▶ _Collected data_
***
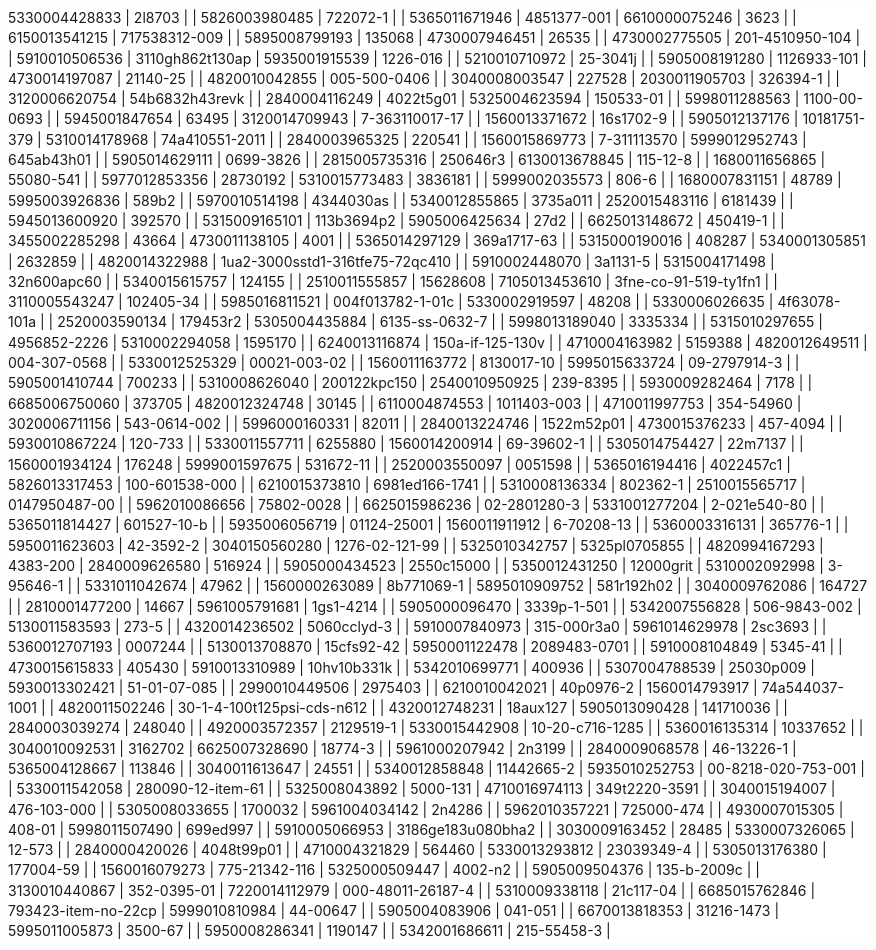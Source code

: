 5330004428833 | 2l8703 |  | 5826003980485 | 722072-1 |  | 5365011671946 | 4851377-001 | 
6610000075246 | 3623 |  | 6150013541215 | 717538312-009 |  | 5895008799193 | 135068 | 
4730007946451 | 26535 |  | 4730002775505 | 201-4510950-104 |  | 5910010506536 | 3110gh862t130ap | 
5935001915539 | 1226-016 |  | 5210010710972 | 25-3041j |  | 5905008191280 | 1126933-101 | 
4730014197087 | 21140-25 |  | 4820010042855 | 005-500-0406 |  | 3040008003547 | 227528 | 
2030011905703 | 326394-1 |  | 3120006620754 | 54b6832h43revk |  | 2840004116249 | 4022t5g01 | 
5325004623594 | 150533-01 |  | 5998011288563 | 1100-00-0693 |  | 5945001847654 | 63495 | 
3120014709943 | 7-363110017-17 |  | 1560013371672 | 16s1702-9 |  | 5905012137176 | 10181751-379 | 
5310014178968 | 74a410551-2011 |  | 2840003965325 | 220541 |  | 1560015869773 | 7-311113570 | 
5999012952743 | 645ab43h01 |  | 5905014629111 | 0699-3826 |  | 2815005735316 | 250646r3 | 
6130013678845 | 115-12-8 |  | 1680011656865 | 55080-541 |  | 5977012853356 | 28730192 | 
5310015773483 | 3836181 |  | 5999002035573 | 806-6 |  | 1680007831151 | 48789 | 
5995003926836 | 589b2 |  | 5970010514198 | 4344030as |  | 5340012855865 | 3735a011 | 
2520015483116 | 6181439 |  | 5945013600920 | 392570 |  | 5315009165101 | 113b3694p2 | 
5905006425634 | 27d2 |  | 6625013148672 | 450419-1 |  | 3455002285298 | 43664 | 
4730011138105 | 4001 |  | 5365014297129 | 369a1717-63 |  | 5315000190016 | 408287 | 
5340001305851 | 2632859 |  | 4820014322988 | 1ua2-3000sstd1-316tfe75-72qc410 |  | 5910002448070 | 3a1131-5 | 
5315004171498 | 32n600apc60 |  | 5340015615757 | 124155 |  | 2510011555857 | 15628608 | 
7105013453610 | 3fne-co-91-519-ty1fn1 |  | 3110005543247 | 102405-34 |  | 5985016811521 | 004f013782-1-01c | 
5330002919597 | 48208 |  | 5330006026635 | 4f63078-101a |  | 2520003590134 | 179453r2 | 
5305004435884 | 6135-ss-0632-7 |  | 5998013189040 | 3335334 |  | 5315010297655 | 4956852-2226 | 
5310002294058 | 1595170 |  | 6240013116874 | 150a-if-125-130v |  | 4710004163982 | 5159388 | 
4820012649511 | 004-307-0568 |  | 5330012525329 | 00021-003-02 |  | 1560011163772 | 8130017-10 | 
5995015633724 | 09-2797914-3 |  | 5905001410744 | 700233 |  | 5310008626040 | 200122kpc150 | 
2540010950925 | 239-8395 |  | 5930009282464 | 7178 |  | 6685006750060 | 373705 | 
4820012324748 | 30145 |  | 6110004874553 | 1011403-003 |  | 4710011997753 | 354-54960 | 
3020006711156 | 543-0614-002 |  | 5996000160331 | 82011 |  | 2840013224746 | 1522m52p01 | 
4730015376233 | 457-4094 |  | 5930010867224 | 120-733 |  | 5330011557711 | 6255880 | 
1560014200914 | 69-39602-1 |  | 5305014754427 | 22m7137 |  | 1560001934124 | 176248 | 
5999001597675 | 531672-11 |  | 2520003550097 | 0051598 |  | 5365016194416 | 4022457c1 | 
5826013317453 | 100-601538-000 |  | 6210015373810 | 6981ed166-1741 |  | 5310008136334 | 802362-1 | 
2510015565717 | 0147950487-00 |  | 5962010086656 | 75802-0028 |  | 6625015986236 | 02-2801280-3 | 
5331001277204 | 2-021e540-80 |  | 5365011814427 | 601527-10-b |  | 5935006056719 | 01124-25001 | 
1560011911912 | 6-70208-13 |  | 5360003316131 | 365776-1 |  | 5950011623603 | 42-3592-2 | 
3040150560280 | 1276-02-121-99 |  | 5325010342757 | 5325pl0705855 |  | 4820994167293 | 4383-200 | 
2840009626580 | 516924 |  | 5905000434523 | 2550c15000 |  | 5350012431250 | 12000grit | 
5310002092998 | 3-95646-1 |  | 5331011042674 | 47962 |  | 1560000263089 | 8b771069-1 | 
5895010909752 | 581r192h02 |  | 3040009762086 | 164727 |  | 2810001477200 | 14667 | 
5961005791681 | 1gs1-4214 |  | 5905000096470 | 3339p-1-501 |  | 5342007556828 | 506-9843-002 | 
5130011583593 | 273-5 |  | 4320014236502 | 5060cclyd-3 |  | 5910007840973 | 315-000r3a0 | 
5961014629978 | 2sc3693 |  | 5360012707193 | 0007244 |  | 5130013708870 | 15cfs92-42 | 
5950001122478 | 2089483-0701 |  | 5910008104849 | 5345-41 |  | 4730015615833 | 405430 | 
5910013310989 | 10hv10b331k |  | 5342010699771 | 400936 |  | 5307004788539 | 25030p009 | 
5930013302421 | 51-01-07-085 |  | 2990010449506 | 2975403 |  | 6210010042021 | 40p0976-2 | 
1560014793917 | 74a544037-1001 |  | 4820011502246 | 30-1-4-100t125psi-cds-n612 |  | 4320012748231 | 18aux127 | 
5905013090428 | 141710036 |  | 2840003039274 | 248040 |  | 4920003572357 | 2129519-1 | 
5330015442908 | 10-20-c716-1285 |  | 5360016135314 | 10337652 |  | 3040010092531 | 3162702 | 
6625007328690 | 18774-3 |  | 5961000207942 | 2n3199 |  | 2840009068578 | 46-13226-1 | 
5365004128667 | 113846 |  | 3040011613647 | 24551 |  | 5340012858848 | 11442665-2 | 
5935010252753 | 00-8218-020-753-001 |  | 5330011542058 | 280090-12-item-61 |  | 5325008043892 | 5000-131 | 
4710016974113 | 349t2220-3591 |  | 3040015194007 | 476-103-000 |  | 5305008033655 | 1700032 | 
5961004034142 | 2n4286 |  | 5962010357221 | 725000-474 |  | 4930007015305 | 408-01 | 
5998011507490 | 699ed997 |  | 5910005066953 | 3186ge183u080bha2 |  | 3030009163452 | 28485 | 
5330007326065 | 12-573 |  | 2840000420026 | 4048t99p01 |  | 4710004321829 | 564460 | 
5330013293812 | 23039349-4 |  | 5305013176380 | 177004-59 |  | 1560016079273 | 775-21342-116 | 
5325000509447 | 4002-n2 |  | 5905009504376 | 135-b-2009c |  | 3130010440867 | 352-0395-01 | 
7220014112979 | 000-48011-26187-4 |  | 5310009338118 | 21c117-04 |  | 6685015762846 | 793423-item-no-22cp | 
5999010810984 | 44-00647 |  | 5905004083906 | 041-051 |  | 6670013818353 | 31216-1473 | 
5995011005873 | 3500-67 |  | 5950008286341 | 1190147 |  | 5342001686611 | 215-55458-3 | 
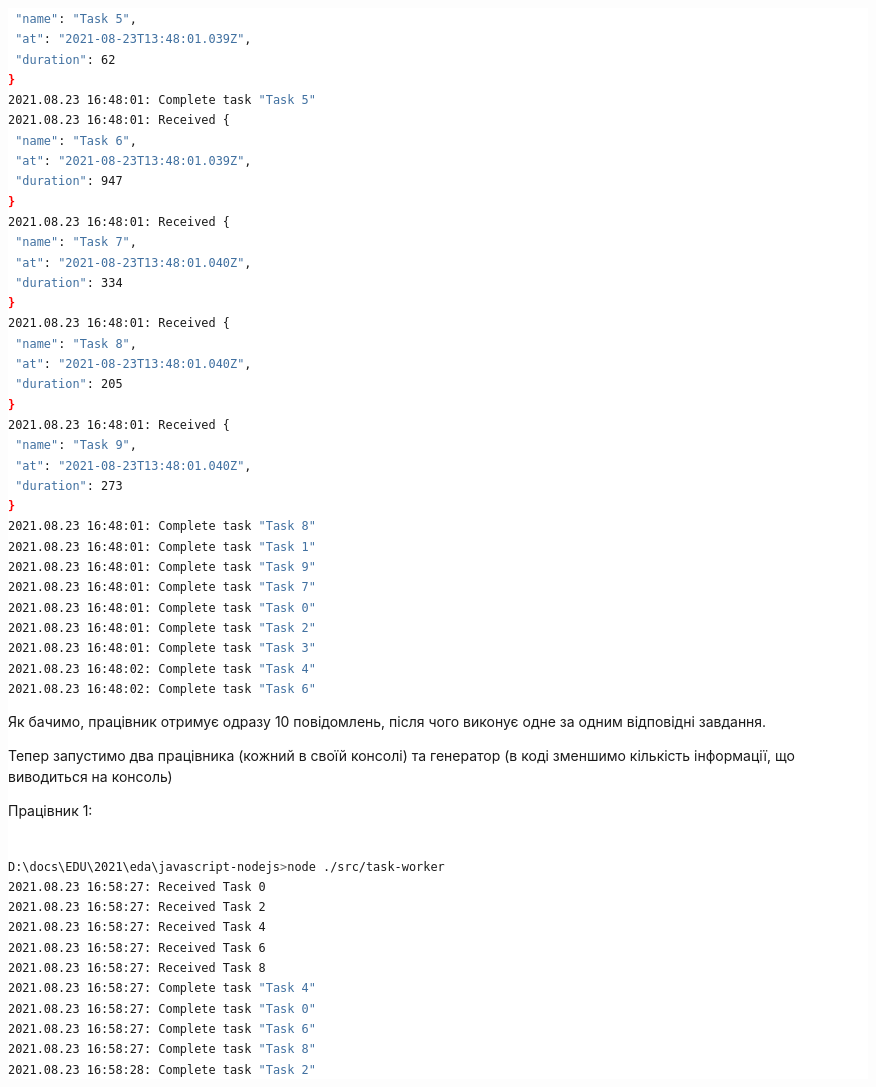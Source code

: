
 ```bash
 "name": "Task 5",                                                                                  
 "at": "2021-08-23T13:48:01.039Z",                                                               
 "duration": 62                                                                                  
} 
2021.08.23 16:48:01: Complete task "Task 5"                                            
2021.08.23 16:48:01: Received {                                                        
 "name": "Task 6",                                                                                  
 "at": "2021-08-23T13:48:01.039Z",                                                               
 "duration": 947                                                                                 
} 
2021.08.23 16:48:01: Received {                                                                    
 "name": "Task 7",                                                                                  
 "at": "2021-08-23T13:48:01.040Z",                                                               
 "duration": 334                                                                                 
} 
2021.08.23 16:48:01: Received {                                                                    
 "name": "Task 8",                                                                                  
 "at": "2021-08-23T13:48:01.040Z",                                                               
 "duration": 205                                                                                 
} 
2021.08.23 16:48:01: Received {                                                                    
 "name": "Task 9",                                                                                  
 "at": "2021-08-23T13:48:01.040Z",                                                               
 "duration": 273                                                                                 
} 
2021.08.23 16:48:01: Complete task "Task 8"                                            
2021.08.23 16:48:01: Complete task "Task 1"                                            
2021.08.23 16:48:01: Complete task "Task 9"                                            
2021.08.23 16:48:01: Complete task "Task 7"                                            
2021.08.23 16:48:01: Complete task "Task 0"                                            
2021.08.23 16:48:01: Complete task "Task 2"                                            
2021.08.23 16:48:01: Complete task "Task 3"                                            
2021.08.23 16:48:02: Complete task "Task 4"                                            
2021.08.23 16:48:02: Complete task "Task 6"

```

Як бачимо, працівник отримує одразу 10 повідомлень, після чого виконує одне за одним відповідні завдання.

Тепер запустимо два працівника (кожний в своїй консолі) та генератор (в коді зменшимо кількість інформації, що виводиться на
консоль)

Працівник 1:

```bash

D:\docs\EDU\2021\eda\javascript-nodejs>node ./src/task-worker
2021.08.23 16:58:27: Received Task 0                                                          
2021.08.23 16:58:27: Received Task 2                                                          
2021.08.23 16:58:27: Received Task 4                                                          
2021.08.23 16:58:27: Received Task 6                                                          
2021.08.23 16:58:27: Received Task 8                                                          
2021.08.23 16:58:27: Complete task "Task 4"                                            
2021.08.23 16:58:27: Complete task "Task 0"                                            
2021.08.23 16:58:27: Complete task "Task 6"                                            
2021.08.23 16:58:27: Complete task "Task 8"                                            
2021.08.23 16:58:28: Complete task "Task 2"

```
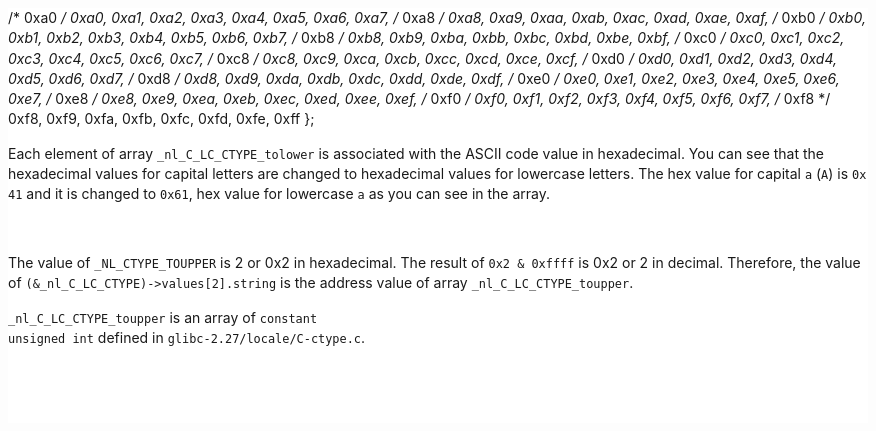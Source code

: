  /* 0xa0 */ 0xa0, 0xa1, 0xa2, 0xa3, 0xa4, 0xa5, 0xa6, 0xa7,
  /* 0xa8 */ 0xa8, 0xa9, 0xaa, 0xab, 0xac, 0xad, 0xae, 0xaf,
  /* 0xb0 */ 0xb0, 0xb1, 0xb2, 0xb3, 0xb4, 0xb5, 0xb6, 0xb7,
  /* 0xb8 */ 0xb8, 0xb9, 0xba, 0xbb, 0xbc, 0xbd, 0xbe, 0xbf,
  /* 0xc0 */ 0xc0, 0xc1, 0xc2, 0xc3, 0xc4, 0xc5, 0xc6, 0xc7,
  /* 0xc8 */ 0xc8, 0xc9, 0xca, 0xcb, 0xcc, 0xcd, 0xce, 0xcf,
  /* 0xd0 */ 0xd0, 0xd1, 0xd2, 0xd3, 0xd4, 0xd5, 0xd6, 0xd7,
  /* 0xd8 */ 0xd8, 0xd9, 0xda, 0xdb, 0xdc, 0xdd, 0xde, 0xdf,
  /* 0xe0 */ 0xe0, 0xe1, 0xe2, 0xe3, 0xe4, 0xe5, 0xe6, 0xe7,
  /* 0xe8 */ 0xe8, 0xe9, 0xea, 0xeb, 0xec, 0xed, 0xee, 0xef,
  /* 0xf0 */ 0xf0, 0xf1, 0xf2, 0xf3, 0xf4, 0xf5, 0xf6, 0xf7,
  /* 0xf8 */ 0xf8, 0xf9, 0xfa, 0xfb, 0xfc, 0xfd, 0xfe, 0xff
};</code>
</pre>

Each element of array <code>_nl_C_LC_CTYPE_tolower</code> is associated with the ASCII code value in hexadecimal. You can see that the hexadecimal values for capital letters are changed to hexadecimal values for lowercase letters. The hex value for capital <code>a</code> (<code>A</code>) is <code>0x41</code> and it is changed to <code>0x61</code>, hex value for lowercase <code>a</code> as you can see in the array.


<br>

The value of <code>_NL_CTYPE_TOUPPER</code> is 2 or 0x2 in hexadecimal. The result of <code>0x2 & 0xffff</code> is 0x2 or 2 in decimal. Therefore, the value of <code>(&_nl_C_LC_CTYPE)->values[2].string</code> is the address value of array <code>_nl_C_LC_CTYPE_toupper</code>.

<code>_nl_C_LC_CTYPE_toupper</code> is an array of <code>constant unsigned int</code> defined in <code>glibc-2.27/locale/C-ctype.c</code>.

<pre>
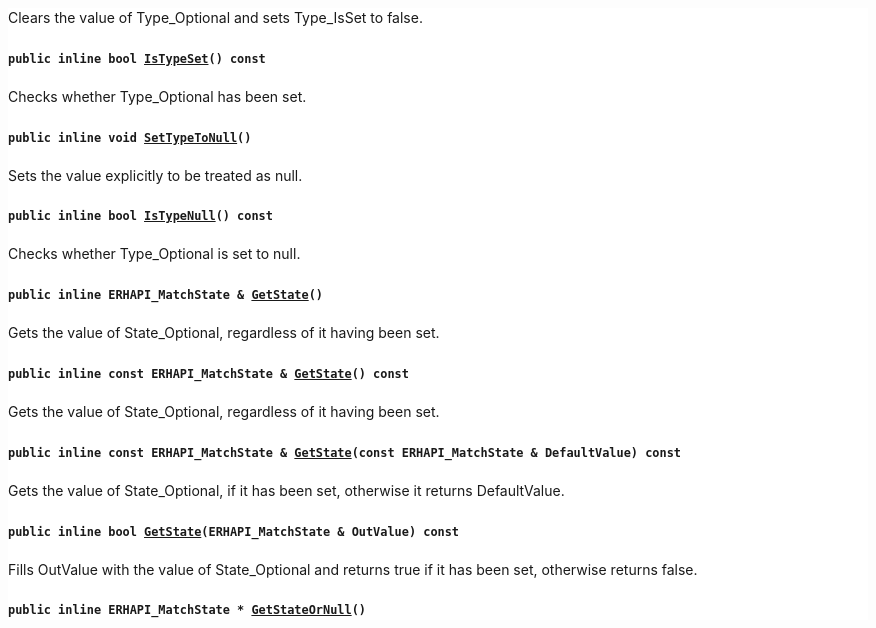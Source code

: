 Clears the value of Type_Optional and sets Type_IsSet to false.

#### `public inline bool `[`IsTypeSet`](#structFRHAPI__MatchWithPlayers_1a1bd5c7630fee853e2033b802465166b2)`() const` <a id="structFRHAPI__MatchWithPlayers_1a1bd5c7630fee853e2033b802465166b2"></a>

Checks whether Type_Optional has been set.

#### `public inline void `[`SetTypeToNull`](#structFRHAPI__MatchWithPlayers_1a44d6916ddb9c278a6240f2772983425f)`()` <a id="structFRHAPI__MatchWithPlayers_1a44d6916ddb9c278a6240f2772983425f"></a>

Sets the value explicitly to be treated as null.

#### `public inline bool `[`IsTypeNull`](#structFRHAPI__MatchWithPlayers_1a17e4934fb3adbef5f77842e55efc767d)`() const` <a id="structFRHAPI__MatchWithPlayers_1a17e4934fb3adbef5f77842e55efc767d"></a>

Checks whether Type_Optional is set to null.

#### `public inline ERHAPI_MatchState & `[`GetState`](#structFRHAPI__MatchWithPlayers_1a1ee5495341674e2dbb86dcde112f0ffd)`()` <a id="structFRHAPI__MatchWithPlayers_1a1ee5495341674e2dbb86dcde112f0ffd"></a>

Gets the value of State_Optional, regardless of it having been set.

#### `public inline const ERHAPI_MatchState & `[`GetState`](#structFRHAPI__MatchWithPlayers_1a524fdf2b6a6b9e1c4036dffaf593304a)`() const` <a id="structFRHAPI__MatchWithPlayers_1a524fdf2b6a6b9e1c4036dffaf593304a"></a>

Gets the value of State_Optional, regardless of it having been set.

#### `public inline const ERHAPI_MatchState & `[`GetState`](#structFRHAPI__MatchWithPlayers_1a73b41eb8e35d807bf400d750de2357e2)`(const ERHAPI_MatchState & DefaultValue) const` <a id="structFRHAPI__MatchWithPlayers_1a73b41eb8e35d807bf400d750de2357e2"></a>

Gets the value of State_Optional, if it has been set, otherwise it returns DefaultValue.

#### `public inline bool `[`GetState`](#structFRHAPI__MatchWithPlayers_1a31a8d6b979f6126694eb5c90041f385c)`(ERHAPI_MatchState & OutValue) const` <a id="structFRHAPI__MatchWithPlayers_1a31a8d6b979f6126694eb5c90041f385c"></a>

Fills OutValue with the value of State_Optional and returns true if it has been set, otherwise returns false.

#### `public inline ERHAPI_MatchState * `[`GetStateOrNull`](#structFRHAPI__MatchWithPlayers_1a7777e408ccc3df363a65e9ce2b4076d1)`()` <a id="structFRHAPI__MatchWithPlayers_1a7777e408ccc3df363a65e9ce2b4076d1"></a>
***
Your task is to retype the entries verbatim, starting with the line that holds "4730014197087 | 21140-25" and stopping after the line that holds "4820012324748 | 30145".

▶ _Your response_
4730014197087 | 21140-25 |  | 4820010042855 | 005-500-0406 |  | 3040008003547 | 227528 | 
2030011905703 | 326394-1 |  | 3120006620754 | 54b6832h43revk |  | 2840004116249 | 4022t5g01 | 
5325004623594 | 150533-01 |  | 5998011288563 | 1100-00-0693 |  | 5945001847654 | 63495 | 
3120014709943 | 7-363110017-17 |  | 1560013371672 | 16s1702-9 |  | 5905012137176 | 10181751-379 | 
5310014178968 | 74a410551-2011 |  | 2840003965325 | 220541 |  | 1560015869773 | 7-311113570 | 
5999012952743 | 645ab43h01 |  | 5905014629111 | 0699-3826 |  | 2815005735316 | 250646r3 | 
6130013678845 | 115-12-8 |  | 1680011656865 | 55080-541 |  | 5977012853356 | 28730192 | 
5310015773483 | 3836181 |  | 5999002035573 | 806-6 |  | 1680007831151 | 48789 | 
5995003926836 | 589b2 |  | 5970010514198 | 4344030as |  | 5340012855865 | 3735a011 | 
2520015483116 | 6181439 |  | 5945013600920 | 392570 |  | 5315009165101 | 113b3694p2 | 
5905006425634 | 27d2 |  | 6625013148672 | 450419-1 |  | 3455002285298 | 43664 | 
4730011138105 | 4001 |  | 5365014297129 | 369a1717-63 |  | 5315000190016 | 408287 | 
5340001305851 | 2632859 |  | 4820014322988 | 1ua2-3000sstd1-316tfe75-72qc410 |  | 5910002448070 | 3a1131-5 | 
5315004171498 | 32n600apc60 |  | 5340015615757 | 124155 |  | 2510011555857 | 15628608 | 
7105013453610 | 3fne-co-91-519-ty1fn1 |  | 3110005543247 | 102405-34 |  | 5985016811521 | 004f013782-1-01c | 
5330002919597 | 48208 |  | 5330006026635 | 4f63078-101a |  | 2520003590134 | 179453r2 | 
5305004435884 | 6135-ss-0632-7 |  | 5998013189040 | 3335334 |  | 5315010297655 | 4956852-2226 | 
5310002294058 | 1595170 |  | 6240013116874 | 150a-if-125-130v |  | 4710004163982 | 5159388 | 
4820012649511 | 004-307-0568 |  | 5330012525329 | 00021-003-02 |  | 1560011163772 | 8130017-10 | 
5995015633724 | 09-2797914-3 |  | 5905001410744 | 700233 |  | 5310008626040 | 200122kpc150 | 
2540010950925 | 239-8395 |  | 5930009282464 | 7178 |  | 6685006750060 | 373705 | 
4820012324748 | 30145 |  | 6110004874553 | 1011403-003 |  | 4710011997753 | 354-54960 | 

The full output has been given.